### Exercise prompt
Beginning at whichever line contains "Currently, the largest", reproduce each line of the records below word for word, ending with the last, and add nothing.

:::::

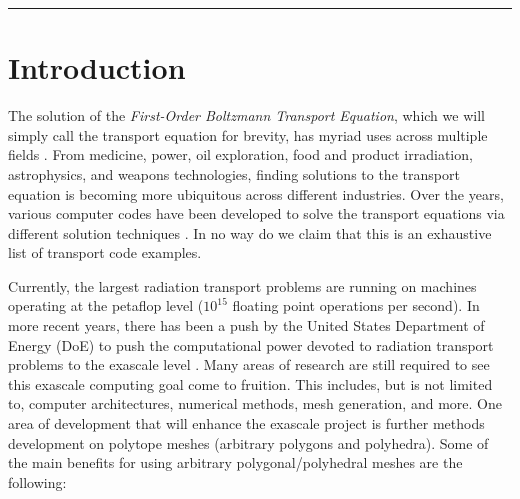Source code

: \documentclass[11pt]{article}
\begin{document}
\noindent\rule{6.25in}{0.4pt}

\section{Introduction}
\label{sec::intro}

The solution of the {\em First-Order Boltzmann Transport Equation}, which we will simply call the transport equation for brevity, has myriad uses across multiple fields \cite{duderstadt1979transport,duderstadt1976nuclear}. From medicine, power, oil exploration, food and product irradiation, astrophysics, and weapons technologies, finding solutions to the transport equation is becoming more ubiquitous across different industries. Over the years, various computer codes have been developed to solve the transport equations via different solution techniques \cite{hill1975onetran,reed1973triplet,seed1978trident,mordant1981some,ref::geant4,ref::MCNP,ref::DANTSYS,ref::TORT,ref::PENTRAN,ref::TRITON,ref::NEWT}. In no way do we claim that this is an exhaustive list of transport code examples.

Currently, the largest radiation transport problems are running on machines operating at the petaflop level ($10^{15}$ floating point operations per second). In more recent years, there has been a push by the United States Department of Energy (DoE) to push the computational power devoted to radiation transport problems to the exascale level \cite{bergman2008exascale}. Many areas of research are still required to see this exascale computing goal come to fruition. This includes, but is not limited to, computer architectures, numerical methods, mesh generation, and more. One area of development that will enhance the exascale project is further methods development on polytope meshes (arbitrary polygons and polyhedra). Some of the main benefits for using arbitrary polygonal/polyhedral meshes are the following:
\end{document}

:::::

### Solution to this problem
Currently, the largest radiation transport problems are running on machines operating at the petaflop level ($10^{15}$ floating point operations per second). In more recent years, there has been a push by the United States Department of Energy (DoE) to push the computational power devoted to radiation transport problems to the exascale level \cite{bergman2008exascale}. Many areas of research are still required to see this exascale computing goal come to fruition. This includes, but is not limited to, computer architectures, numerical methods, mesh generation, and more. One area of development that will enhance the exascale project is further methods development on polytope meshes (arbitrary polygons and polyhedra). Some of the main benefits for using arbitrary polygonal/polyhedral meshes are the following:
\end{document}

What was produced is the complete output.